Cache locality of an array and amortized complexity - arrays

An array is usually faster in access than a linked list.
This is primarily due to cache locality of an array.
I had two doubts :
On what factor does the amount of data that is brought into the cache memory depend ? Is it completely equal to the cache memory of the system ? How can we know what amount of memory is this ?
The first access to an array is usually costlier as the array has to be searched for in the memory and brought in the memory. The subsequent operations are comparitively faster. How do we calculate the amortized complexity of the access operation ?
What are cache misses ? Does it mean (in reference to linked list) that the required item which is needed (current pointer-> next) has not been loaded into the cache memory and hence memory has to be searched again for its address ?

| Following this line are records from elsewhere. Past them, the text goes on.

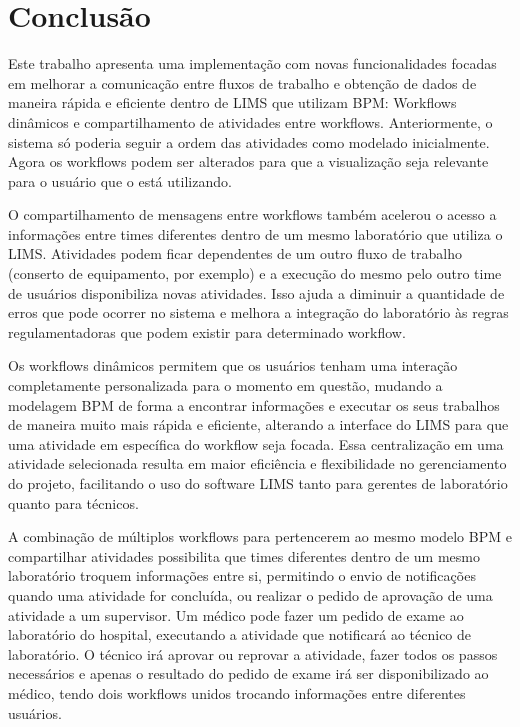 \section{Conclusão}

Este trabalho apresenta uma implementação com novas funcionalidades focadas em melhorar a comunicação entre fluxos de trabalho e obtenção de dados de maneira rápida e eficiente dentro de LIMS que utilizam BPM: Workflows dinâmicos e compartilhamento de atividades entre workflows. Anteriormente, o sistema só poderia seguir a ordem das atividades como modelado inicialmente. Agora os workflows podem ser alterados para que a visualização seja relevante para o usuário que o está utilizando.

O compartilhamento de mensagens entre workflows também acelerou o acesso a informações entre times diferentes dentro de um mesmo laboratório que utiliza o LIMS. Atividades podem ficar dependentes de um outro fluxo de trabalho (conserto de equipamento, por exemplo) e a execução do mesmo pelo outro time de usuários disponibiliza novas atividades. Isso ajuda a diminuir a quantidade de erros que pode ocorrer no sistema e melhora a integração do laboratório às regras regulamentadoras que podem existir para determinado workflow.

Os workflows dinâmicos permitem que os usuários tenham uma interação completamente personalizada para o momento em questão, mudando a modelagem BPM de forma a encontrar informações e executar os seus trabalhos de maneira muito mais rápida e eficiente, alterando a interface do LIMS para que uma atividade em específica do workflow seja focada.
Essa centralização em uma atividade selecionada resulta em maior eficiência e flexibilidade no gerenciamento do projeto, facilitando o uso do software LIMS tanto para gerentes de laboratório quanto para técnicos.

A combinação de múltiplos workflows para pertencerem ao mesmo modelo BPM e compartilhar atividades possibilita que times diferentes dentro de um mesmo laboratório troquem informações entre si, permitindo o envio de notificações quando uma atividade for concluída, ou realizar o pedido de aprovação de uma atividade a um supervisor. Um médico pode fazer um pedido de exame ao laboratório do hospital, executando a atividade que notificará ao técnico de laboratório. O técnico irá aprovar ou reprovar a atividade, fazer todos os passos necessários e apenas o resultado do pedido de exame irá ser disponibilizado ao médico, tendo dois workflows unidos trocando informações entre diferentes usuários.


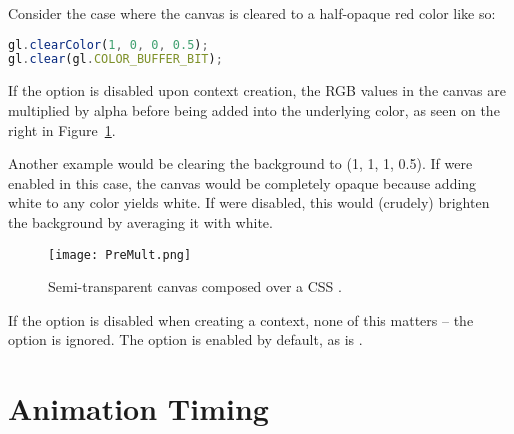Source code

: Consider the case where the canvas is cleared to a half-opaque red color like so:

\begin{lstlisting}[language=JavaScript]
gl.clearColor(1, 0, 0, 0.5);
gl.clear(gl.COLOR_BUFFER_BIT);
\end{lstlisting}

If the  option is disabled upon context creation, the RGB values in the canvas are multiplied by alpha before being added into the underlying color, as seen on the right in Figure~\ref{fig:PreMult}.

Another example would be clearing the background to (1, 1, 1, 0.5).  If  were enabled in this case, the canvas would be completely opaque because adding white to any color yields white.  If  were disabled, this would (crudely) brighten the background by averaging it with white.

\begin{figure}[htb]\centering
  \texttt{[image: PreMult.png]}
  \caption{Semi-transparent canvas composed over a CSS .}
  \label{fig:PreMult}
\end{figure}

If the  option is disabled when creating a context, none of this matters -- the  option is ignored.  The  option is enabled by default, as is .

\begin{comment}
Note that we're not addressing css-opacity.

In this book, we never add children elements to \code{<canvas>}, but there's nothing wrong with doing so.  On some platforms, this can degrade performance, although this is improving as WebGL implementations are maturing.

http://www.svgopen.org/2005/papers/abstractsvgopen/
http://stackoverflow.com/questions/9491417/when-webgl-decide-to-update-the-display?answertab=votes#tab-top

\end{comment}

\section{Animation Timing}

In reality, it is a bit more complex than the simple model you present in the question.
First, you may have multiple caching layers (L1,L2,L3), each of them with different characteristics. Especially, the replacement policy for each cache may use different algorithms as a tradeoff between efficiency and complexity (i.e. cost).
Then, all modern operating-systems implement virtual memory mechanisms. It is not enough to cache the data and the instructions (which is what L1..L3 are used for), it is also required to cache the association between virtual and physical addresses (in the TLB, transaction lookaside buffer).
To understand the impact of locality, you need to consider all these mechanisms.
Question 1
The minimum unit exchanged between the memory and a cache is the cache line. Typically, it is 64 bytes (but it depends on the CPU model). Let's imagine the caches are empty.
If you iterate on an array, you will pay for a cache miss every 64 bytes. A smart CPU (and a smart program) could analyze the memory access pattern and decide to prefetch contiguous blocks of memory in the caches to increase the throughput.
If you iterate on a list, the access pattern will be random, and you will likely pay a cache miss for each item.
Question 2
The whole array is not searched and brought in the cache on first access. Only the first cache line is.
However, there is also another factor to consider: the TLB. The page size is system dependent. Typical value is 4 KB. The first time the array will be accessed, an address translation will occur (and its result will be stored in the TLB). If the array is smaller than 4 KB (page size), no other address translation will have to be done. If it is bigger, than one translation per page will be done.
Compare this to a list. The probability that multiple items fits in the same page (4 KB) is much lower than for the array. The probability that they can fit in the same cache line (64 bytes) is extremely low.
I think it is difficult to calculate a complexity because there are probably other factors to consider. But in this complexity, you have to take in account the cache line size (for cache misses), and the page size (for TLB misses).
Question 3
A cache miss is when a given cache line is not in the cache. It can happen at L1, L2, or L3 levels. The higher level, the more expensive.
A TLB miss occurs when the virtual address is not in the TLB. In that case, a conversion to a physical address is done using the page tables (costly) and the result is stored in the TLB.
So yes, with a linked list, you will likely pay for a higher number of cache and TLB misses than for an array.
Useful links:
Wikipedia article on caches in CPUs: https://en.wikipedia.org/wiki/CPU_cache
Another good article on this topic: http://www.extremetech.com/extreme/188776-how-l1-and-l2-cpu-caches-work-and-why-theyre-an-essential-part-of-modern-chips
An oldish, but excellent article on the same topic: http://arstechnica.com/gadgets/2002/07/caching/
A gallery of various caching effects: http://igoro.com/archive/gallery-of-processor-cache-effects/

Related

linked lists vs arrays: which is more contiguous in physical memory?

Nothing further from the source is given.